Todos, de una u otra forma, somos actores. La vida es un gran escenario, en el que los humanos representamos nuestro particular papel. Algunos, como profesionales afamados, deslumbrantes en los grandes escenarios teatrales. Otros se esfuerzan cada día, como comparsas, en ganar su honrado sustento. Y el resto, que somos la inmensa mayoría, desarrollamos roles interpretativos marcando las páginas de esos veloces almanaques. ¿El escenario? nuestro entrañable microcosmos vivencial. La trama argumental la creamos o improvisamos en cada momento. Somos actores y al tiempo espectadores. Nuestro anonimato es universal.
LEANDRO Laguinda había ejercido como maestro de primaria, durante más de tres décadas. Al igual que ocurre con todos los ciudadanos, le llegó la hora “gozosa” de la jubilación. Como a tantas personas les ocurre, el pasar de una vida reglada, en horarios y obligaciones, a una situación abierta carente de condicionantes marcados por el reloj, libre de normativas profesionales, le produjo la natural dificultad para la adaptación.
Por esas complejas razones de la vida, difíciles siempre de explicar, Leandro no se había casado, manteniendo la convivencia con su madre doña AFLIGIDA, que había sido madre soltera a causa de los “deslices” juveniles poco meditados, en el hogar familiar. Gozar de una madre tan longeva conlleva, como es natural, muchos beneficios y algunas dificultades. Aunque el antiguo educador era muy hacendoso con los trabajos para cuidar bien su casa, la avanzada edad de su madre les aconsejó contratar a una joven procedente de una localidad rondeña, llamada NICANORA, fuerte y robusta, que trabajaba para la familia Laguinda Almirez tres días a la semana, “echando una mano” en limpieza, lavado, tendido, planchado, además de cocina, especialmente para los almuerzos del medio día. Además, la voluntariosa chica hacía compañía a doña Afligida, que pasaba horas en su mecedora, leyendo o viendo la televisión.

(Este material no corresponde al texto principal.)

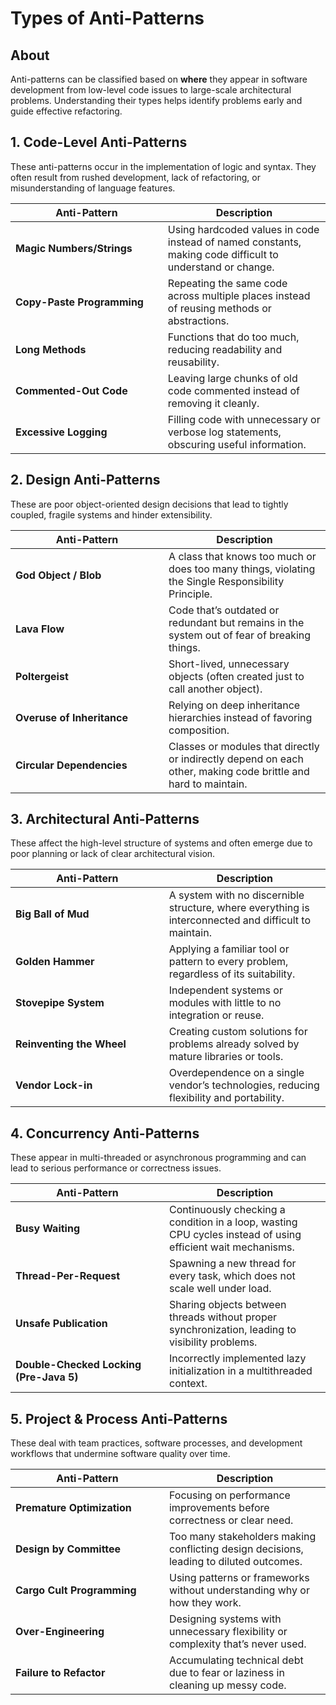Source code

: # Types of Anti-Patterns

## About

Anti-patterns can be classified based on **where** they appear in software development from low-level code issues to large-scale architectural problems. Understanding their types helps identify problems early and guide effective refactoring.

## 1. **Code-Level Anti-Patterns**

These anti-patterns occur in the implementation of logic and syntax. They often result from rushed development, lack of refactoring, or misunderstanding of language features.

<table><thead><tr><th width="227.81512451171875">Anti-Pattern</th><th>Description</th></tr></thead><tbody><tr><td><strong>Magic Numbers/Strings</strong></td><td>Using hardcoded values in code instead of named constants, making code difficult to understand or change.</td></tr><tr><td><strong>Copy-Paste Programming</strong></td><td>Repeating the same code across multiple places instead of reusing methods or abstractions.</td></tr><tr><td><strong>Long Methods</strong></td><td>Functions that do too much, reducing readability and reusability.</td></tr><tr><td><strong>Commented-Out Code</strong></td><td>Leaving large chunks of old code commented instead of removing it cleanly.</td></tr><tr><td><strong>Excessive Logging</strong></td><td>Filling code with unnecessary or verbose log statements, obscuring useful information.</td></tr></tbody></table>

## 2. **Design Anti-Patterns**

These are poor object-oriented design decisions that lead to tightly coupled, fragile systems and hinder extensibility.

<table><thead><tr><th width="229.1085205078125">Anti-Pattern</th><th>Description</th></tr></thead><tbody><tr><td><strong>God Object / Blob</strong></td><td>A class that knows too much or does too many things, violating the Single Responsibility Principle.</td></tr><tr><td><strong>Lava Flow</strong></td><td>Code that’s outdated or redundant but remains in the system out of fear of breaking things.</td></tr><tr><td><strong>Poltergeist</strong></td><td>Short-lived, unnecessary objects (often created just to call another object).</td></tr><tr><td><strong>Overuse of Inheritance</strong></td><td>Relying on deep inheritance hierarchies instead of favoring composition.</td></tr><tr><td><strong>Circular Dependencies</strong></td><td>Classes or modules that directly or indirectly depend on each other, making code brittle and hard to maintain.</td></tr></tbody></table>

## 3. **Architectural Anti-Patterns**

These affect the high-level structure of systems and often emerge due to poor planning or lack of clear architectural vision.

<table><thead><tr><th width="229.72052001953125">Anti-Pattern</th><th>Description</th></tr></thead><tbody><tr><td><strong>Big Ball of Mud</strong></td><td>A system with no discernible structure, where everything is interconnected and difficult to maintain.</td></tr><tr><td><strong>Golden Hammer</strong></td><td>Applying a familiar tool or pattern to every problem, regardless of its suitability.</td></tr><tr><td><strong>Stovepipe System</strong></td><td>Independent systems or modules with little to no integration or reuse.</td></tr><tr><td><strong>Reinventing the Wheel</strong></td><td>Creating custom solutions for problems already solved by mature libraries or tools.</td></tr><tr><td><strong>Vendor Lock-in</strong></td><td>Overdependence on a single vendor’s technologies, reducing flexibility and portability.</td></tr></tbody></table>

## 4. **Concurrency Anti-Patterns**

These appear in multi-threaded or asynchronous programming and can lead to serious performance or correctness issues.

<table><thead><tr><th width="230.072021484375">Anti-Pattern</th><th>Description</th></tr></thead><tbody><tr><td><strong>Busy Waiting</strong></td><td>Continuously checking a condition in a loop, wasting CPU cycles instead of using efficient wait mechanisms.</td></tr><tr><td><strong>Thread-Per-Request</strong></td><td>Spawning a new thread for every task, which does not scale well under load.</td></tr><tr><td><strong>Unsafe Publication</strong></td><td>Sharing objects between threads without proper synchronization, leading to visibility problems.</td></tr><tr><td><strong>Double-Checked Locking (Pre-Java 5)</strong></td><td>Incorrectly implemented lazy initialization in a multithreaded context.</td></tr></tbody></table>

## 5. **Project & Process Anti-Patterns**

These deal with team practices, software processes, and development workflows that undermine software quality over time.

<table><thead><tr><th width="229.98956298828125">Anti-Pattern</th><th>Description</th></tr></thead><tbody><tr><td><strong>Premature Optimization</strong></td><td>Focusing on performance improvements before correctness or clear need.</td></tr><tr><td><strong>Design by Committee</strong></td><td>Too many stakeholders making conflicting design decisions, leading to diluted outcomes.</td></tr><tr><td><strong>Cargo Cult Programming</strong></td><td>Using patterns or frameworks without understanding why or how they work.</td></tr><tr><td><strong>Over-Engineering</strong></td><td>Designing systems with unnecessary flexibility or complexity that’s never used.</td></tr><tr><td><strong>Failure to Refactor</strong></td><td>Accumulating technical debt due to fear or laziness in cleaning up messy code.</td></tr></tbody></table>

El orden del día en Leandro, tras su pase a la “reserva docente” era bien esquemático y repetitivo. Madrugaba, siguiendo el hábito laboral mantenido durante tantos años escolares. Visitaba el súper y preparaba algo de cocina para los días que no venía Nicanora. Algunos días iba al polideportivo, en donde manejaba algunas máquinas, por aquello de la masa muscular, aunque disfrutaba más con la natación, práctica que “engrasaba” sus articulaciones. Tras el almuerzo, descansaba la siesta, costumbre inveterada desde hacía décadas.
Prefería las tardes, pues era hombre abierto a la cultura, que además de enriquecer la mente, distraía su espíritu. Otro valor que buscaba era socializar el aburrimiento, con otras personas jubiladas que encontraba en conferencias, presentaciones de libros, proyecciones de cine, conciertos especialmente de música clásica, exposiciones, museos, etc. Siempre había algún incentivo durante las tardes, que aportaba distracción, conocimiento y amenidad. Sobre todo, para salir de casa, ámbito que protege y conforta, pero también “aplana” y aturde.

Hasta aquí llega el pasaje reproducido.